* What is needed:
Within these entries, which lines include the string "that"? Copy each one.

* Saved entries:
# # # #
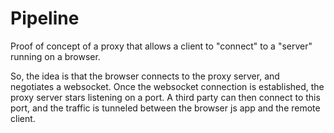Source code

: # Pipeline
Proof of concept of a proxy that allows a client to "connect" to a "server" running on a browser.

So, the idea is that the browser connects to the proxy server, and negotiates a websocket.
Once the websocket connection is established, the proxy server stars listening on a port. A third party can then
connect to this port, and the traffic is tunneled between the browser js app and the remote client.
# # # #
* Exercise result:
Proof of concept of a proxy that allows a client to "connect" to a "server" running on a browser.
So, the idea is that the browser connects to the proxy server, and negotiates a websocket.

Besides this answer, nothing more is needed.